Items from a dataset

########################################

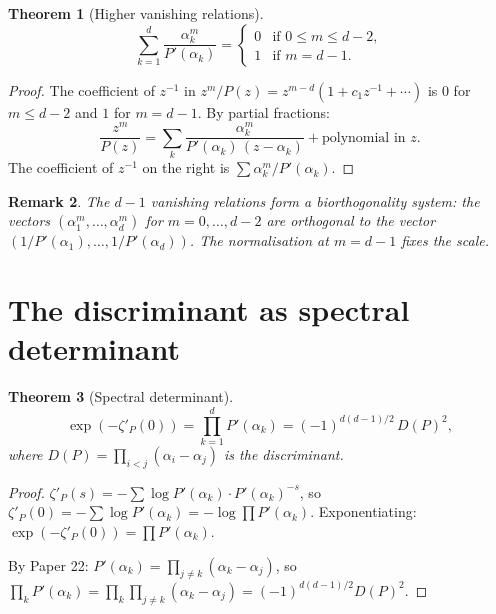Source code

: \documentclass[11pt]{article}
\newtheorem{theorem}{Theorem}[section]
\newtheorem{remark}[theorem]{Remark}
\begin{document}
\begin{theorem}[Higher vanishing relations]
\begin{equation}
\sum_{k=1}^{d} \frac{\alpha_k^m}{P'(\alpha_k)} =
\begin{cases}
0 & \text{if } 0 \leq m \leq d-2,\\
1 & \text{if } m = d-1.
\end{cases}
\end{equation}
\end{theorem}

\begin{proof}
The coefficient of $z^{-1}$ in
$z^m / P(z) = z^{m-d}(1 + c_1 z^{-1} + \cdots)$
is $0$ for $m \leq d-2$ and $1$ for $m = d-1$. By partial fractions:
\[
\frac{z^m}{P(z)} = \sum_k \frac{\alpha_k^m}{P'(\alpha_k)\,(z - \alpha_k)} + \text{polynomial in } z.
\]
The coefficient of $z^{-1}$ on the right is $\sum \alpha_k^m / P'(\alpha_k)$.
\end{proof}

\begin{remark}
The $d-1$ vanishing relations form a \emph{biorthogonality system}: the vectors
$(\alpha_1^m, \ldots, \alpha_d^m)$ for $m = 0, \ldots, d-2$ are orthogonal to the
vector $(1/P'(\alpha_1), \ldots, 1/P'(\alpha_d))$. The normalisation at $m = d-1$
fixes the scale.
\end{remark}

\section{The discriminant as spectral determinant}

\begin{theorem}[Spectral determinant]
\begin{equation}
\boxed{\exp(-\zeta'_P(0)) = \prod_{k=1}^{d} P'(\alpha_k) = (-1)^{d(d-1)/2}\, D(P)^2,}
\end{equation}
where $D(P) = \prod_{i<j}(\alpha_i - \alpha_j)$ is the discriminant.
\end{theorem}

\begin{proof}
$\zeta'_P(s) = -\sum \log P'(\alpha_k) \cdot P'(\alpha_k)^{-s}$,
so $\zeta'_P(0) = -\sum \log P'(\alpha_k) = -\log \prod P'(\alpha_k)$.
Exponentiating: $\exp(-\zeta'_P(0)) = \prod P'(\alpha_k)$.

By Paper 22: $P'(\alpha_k) = \prod_{j \neq k}(\alpha_k - \alpha_j)$,
so $\prod_k P'(\alpha_k) = \prod_k \prod_{j \neq k}(\alpha_k - \alpha_j)
= (-1)^{d(d-1)/2} D(P)^2$.
\end{proof}
\end{document}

########################################

Assigned task - Set down only these lines, exactly: the one containing "so $\prod_k P'(\alpha_k)" and each line after it through the end of the entries above.

Task solution -
so $\prod_k P'(\alpha_k) = \prod_k \prod_{j \neq k}(\alpha_k - \alpha_j)
= (-1)^{d(d-1)/2} D(P)^2$.
\end{proof}
\end{document}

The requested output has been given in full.